**Brief**
Each line below that carries the string "Workers" must appear in the answer.

[Data items]
*** Block opens ***
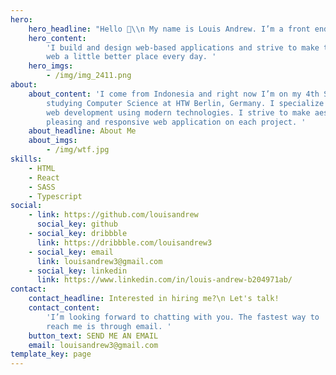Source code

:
```yaml
---
hero:
    hero_headline: "Hello 👋\\n My name is Louis Andrew. I’m a front end developer "
    hero_content:
        'I build and design web-based applications and strive to make the
        web a little better place every day. '
    hero_imgs:
        - /img/img_2411.png
about:
    about_content: 'I come from Indonesia and right now I’m on my 4th Semester
        studying Computer Science at HTW Berlin, Germany. I specialize in front-end
        web development using modern technologies. I strive to make aesthetically
        pleasing and responsive web application on each project. '
    about_headline: About Me
    about_imgs:
        - /img/wtf.jpg
skills:
    - HTML
    - React
    - SASS
    - Typescript
social:
    - link: https://github.com/louisandrew
      social_key: github
    - social_key: dribbble
      link: https://dribbble.com/louisandrew3
    - social_key: email
      link: louisandrew3@gmail.com
    - social_key: linkedin
      link: https://www.linkedin.com/in/louis-andrew-b204971ab/
contact:
    contact_headline: Interested in hiring me?\n Let's talk!
    contact_content:
        'I’m looking forward to chatting with you. The fastest way to
        reach me is through email. '
    button_text: SEND ME AN EMAIL
    email: louisandrew3@gmail.com
template_key: page
---
```

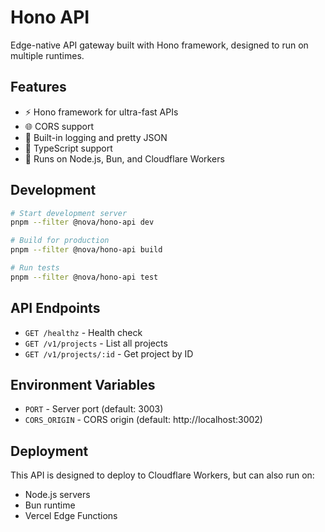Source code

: # Hono API

Edge-native API gateway built with Hono framework, designed to run on multiple runtimes.

## Features

- ⚡ Hono framework for ultra-fast APIs
- 🌐 CORS support
- 📝 Built-in logging and pretty JSON
- 🔧 TypeScript support
- 🚀 Runs on Node.js, Bun, and Cloudflare Workers

## Development

```bash
# Start development server
pnpm --filter @nova/hono-api dev

# Build for production
pnpm --filter @nova/hono-api build

# Run tests
pnpm --filter @nova/hono-api test
```

## API Endpoints

- `GET /healthz` - Health check
- `GET /v1/projects` - List all projects
- `GET /v1/projects/:id` - Get project by ID

## Environment Variables

- `PORT` - Server port (default: 3003)
- `CORS_ORIGIN` - CORS origin (default: http://localhost:3002)

## Deployment

This API is designed to deploy to Cloudflare Workers, but can also run on:

- Node.js servers
- Bun runtime
- Vercel Edge Functions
*** Block closes ***
**Written response**
- 🚀 Runs on Node.js, Bun, and Cloudflare Workers
This API is designed to deploy to Cloudflare Workers, but can also run on:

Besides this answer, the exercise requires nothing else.